Last week, Chicago district judge Charles Kocoras dismissed a declaratory judgment action challenging the enforceability of a facially broad form non-compete agreement signed by all employees of the Jimmy John’s sandwich chain. Judge Kocoras held that the dispute was not judiciable because the plaintiffs lacked the requisite “reasonable apprehension” of litigation against them and because they failed to allege that they had actually engaged in conduct that would violate the non-compete. (Judge Kocoras’ memorandum opinion also addressed significant joint employer, franchisor/franchisee, and FLSA issues which are beyond the scope of this blog.)
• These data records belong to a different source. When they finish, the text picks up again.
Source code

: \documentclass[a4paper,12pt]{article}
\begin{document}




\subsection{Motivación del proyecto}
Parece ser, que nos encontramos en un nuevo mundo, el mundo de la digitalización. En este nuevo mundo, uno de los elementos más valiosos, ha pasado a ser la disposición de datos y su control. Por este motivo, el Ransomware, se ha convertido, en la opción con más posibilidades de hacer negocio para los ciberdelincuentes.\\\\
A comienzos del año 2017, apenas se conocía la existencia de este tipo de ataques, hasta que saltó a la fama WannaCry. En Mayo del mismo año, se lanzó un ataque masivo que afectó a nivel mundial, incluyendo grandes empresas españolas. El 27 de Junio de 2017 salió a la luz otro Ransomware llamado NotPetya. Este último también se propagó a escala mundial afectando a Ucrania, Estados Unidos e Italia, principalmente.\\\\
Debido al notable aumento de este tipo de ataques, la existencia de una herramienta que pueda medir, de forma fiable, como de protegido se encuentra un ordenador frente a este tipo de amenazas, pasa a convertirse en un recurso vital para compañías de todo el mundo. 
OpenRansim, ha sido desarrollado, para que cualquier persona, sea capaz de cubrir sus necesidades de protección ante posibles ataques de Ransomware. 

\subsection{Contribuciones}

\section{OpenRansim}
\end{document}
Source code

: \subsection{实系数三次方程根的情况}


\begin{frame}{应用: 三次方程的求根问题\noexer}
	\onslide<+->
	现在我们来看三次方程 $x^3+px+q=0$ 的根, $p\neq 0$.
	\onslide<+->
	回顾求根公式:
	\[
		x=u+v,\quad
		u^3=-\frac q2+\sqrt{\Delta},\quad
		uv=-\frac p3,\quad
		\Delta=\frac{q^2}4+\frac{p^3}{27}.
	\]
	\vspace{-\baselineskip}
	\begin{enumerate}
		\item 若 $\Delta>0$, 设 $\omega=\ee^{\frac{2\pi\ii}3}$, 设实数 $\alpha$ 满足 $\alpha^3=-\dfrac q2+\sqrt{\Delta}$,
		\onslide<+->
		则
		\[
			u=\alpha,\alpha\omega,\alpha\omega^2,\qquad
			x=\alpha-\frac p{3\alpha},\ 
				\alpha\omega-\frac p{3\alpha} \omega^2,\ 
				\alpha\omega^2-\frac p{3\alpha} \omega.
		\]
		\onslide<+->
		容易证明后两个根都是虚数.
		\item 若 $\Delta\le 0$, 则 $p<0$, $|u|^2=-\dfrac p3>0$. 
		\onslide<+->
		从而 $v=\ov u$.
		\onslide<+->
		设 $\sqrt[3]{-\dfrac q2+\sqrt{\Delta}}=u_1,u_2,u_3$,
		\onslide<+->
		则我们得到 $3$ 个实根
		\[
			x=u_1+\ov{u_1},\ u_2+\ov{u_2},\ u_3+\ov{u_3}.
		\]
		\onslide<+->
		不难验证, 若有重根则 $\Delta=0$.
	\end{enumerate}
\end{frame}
As an initial matter, Judge Kocoras noted that “[t]he Seventh Circuit has not addressed whether a claim for declaratory relief is judiciable in the context of non-compete provisions.” Nevertheless, borrowing from an analogous Seventh Circuit decision involving a patent infringement/declaratory judgment action, Judge Kocoras held that in order to establish the existence of an actual case or controversy sufficient to support a claim for declaratory relief in the non-compete context, the plaintiffs must clear two threshold procedural hurdles. “First, the Plaintiffs must have a ‘reasonable apprehension’ that the Defendants are going to file a lawsuit against them for violating the Non-Competition Agreement. Second, the Plaintiffs must allege that they were preparing to engage or had engaged in conduct that would compete with the Defendants.”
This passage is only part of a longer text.